PROBLEM DESCRIPTION: Go through the entries below and count the lines where the word "guisantes" appears; give only the count.

Collected data
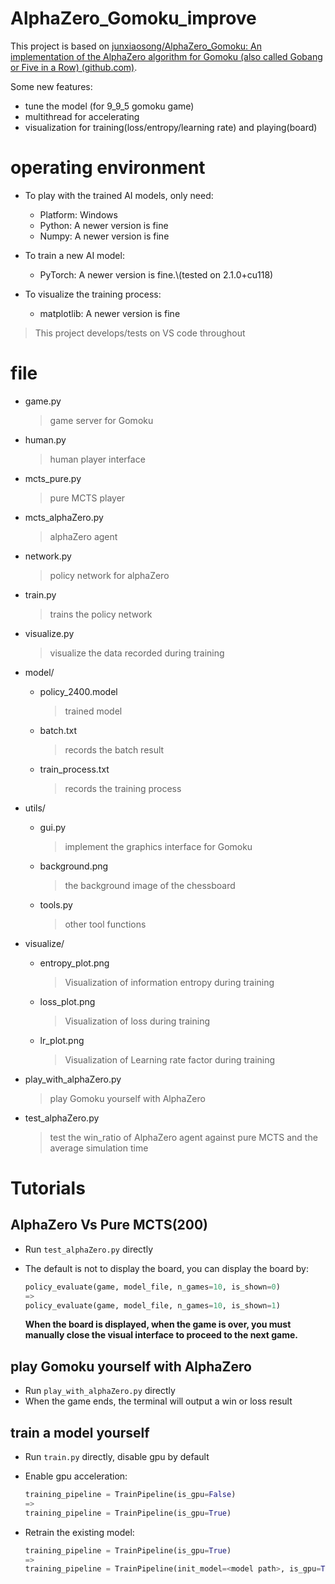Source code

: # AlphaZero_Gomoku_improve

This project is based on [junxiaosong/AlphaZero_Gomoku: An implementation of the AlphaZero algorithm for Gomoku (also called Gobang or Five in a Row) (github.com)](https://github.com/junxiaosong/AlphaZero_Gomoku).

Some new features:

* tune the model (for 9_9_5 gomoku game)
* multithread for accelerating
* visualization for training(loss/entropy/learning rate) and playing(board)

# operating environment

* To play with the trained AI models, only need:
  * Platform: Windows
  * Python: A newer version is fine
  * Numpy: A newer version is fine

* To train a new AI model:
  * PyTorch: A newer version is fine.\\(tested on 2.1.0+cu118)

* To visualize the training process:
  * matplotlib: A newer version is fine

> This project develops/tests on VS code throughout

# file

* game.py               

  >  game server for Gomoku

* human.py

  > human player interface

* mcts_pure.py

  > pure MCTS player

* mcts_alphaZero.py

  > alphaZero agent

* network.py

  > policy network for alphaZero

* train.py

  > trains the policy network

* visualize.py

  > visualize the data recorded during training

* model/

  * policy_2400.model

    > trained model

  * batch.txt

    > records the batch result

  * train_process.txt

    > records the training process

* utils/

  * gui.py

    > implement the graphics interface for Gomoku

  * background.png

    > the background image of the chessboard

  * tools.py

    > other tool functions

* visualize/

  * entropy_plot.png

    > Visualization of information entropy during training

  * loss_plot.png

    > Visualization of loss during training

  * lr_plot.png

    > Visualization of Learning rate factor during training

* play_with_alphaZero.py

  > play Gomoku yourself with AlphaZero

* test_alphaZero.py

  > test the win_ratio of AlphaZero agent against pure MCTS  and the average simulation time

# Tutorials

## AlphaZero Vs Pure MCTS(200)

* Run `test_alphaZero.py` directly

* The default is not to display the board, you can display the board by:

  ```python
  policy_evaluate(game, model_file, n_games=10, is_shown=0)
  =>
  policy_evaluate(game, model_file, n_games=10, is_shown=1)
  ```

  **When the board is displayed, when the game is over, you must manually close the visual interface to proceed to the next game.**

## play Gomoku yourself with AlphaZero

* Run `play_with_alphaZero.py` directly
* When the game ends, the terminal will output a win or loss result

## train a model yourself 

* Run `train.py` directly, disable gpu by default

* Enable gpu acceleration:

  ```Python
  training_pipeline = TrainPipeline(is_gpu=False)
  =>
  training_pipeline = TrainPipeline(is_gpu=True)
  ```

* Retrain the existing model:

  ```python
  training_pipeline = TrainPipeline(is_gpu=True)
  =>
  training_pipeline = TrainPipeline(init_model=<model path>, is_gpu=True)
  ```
* * *
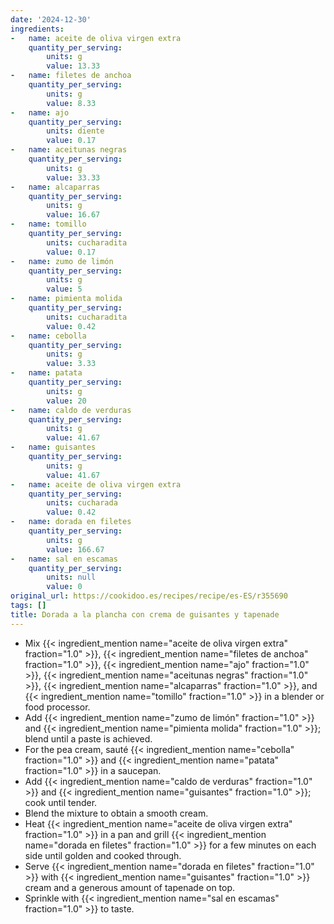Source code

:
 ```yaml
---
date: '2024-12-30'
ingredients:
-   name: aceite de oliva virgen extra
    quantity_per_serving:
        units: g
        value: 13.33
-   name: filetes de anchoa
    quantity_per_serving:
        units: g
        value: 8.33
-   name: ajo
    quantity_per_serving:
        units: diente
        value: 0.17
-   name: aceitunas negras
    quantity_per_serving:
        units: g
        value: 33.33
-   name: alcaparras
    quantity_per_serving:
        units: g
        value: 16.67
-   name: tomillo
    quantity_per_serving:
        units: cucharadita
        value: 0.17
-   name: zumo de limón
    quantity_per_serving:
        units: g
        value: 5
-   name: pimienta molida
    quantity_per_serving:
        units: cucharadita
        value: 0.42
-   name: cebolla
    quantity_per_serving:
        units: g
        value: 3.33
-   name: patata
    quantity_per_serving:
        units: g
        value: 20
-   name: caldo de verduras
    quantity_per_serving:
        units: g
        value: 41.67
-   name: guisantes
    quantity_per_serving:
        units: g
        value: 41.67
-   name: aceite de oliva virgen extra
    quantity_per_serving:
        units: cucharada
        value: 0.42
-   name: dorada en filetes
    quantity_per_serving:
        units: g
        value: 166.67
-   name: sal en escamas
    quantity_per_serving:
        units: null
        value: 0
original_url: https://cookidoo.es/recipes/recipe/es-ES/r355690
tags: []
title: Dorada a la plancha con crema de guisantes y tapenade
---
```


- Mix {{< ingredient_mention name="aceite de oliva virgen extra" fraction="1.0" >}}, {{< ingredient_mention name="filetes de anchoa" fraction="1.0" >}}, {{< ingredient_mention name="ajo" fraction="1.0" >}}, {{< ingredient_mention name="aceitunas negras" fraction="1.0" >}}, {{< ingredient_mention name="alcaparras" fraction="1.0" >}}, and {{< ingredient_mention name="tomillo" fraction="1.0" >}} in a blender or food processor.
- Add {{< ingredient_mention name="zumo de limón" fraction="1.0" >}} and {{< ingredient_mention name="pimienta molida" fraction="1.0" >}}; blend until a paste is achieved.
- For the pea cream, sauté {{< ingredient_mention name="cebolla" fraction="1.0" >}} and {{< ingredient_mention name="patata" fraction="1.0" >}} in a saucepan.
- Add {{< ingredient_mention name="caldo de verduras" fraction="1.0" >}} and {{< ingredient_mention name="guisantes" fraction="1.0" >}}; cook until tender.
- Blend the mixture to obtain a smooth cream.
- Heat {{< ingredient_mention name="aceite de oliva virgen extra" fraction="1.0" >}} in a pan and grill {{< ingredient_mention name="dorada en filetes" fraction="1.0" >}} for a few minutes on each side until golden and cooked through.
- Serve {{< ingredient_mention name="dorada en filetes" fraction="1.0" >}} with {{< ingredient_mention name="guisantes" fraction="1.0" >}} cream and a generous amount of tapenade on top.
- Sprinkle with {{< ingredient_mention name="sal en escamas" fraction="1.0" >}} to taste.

WORKED SOLUTION: 4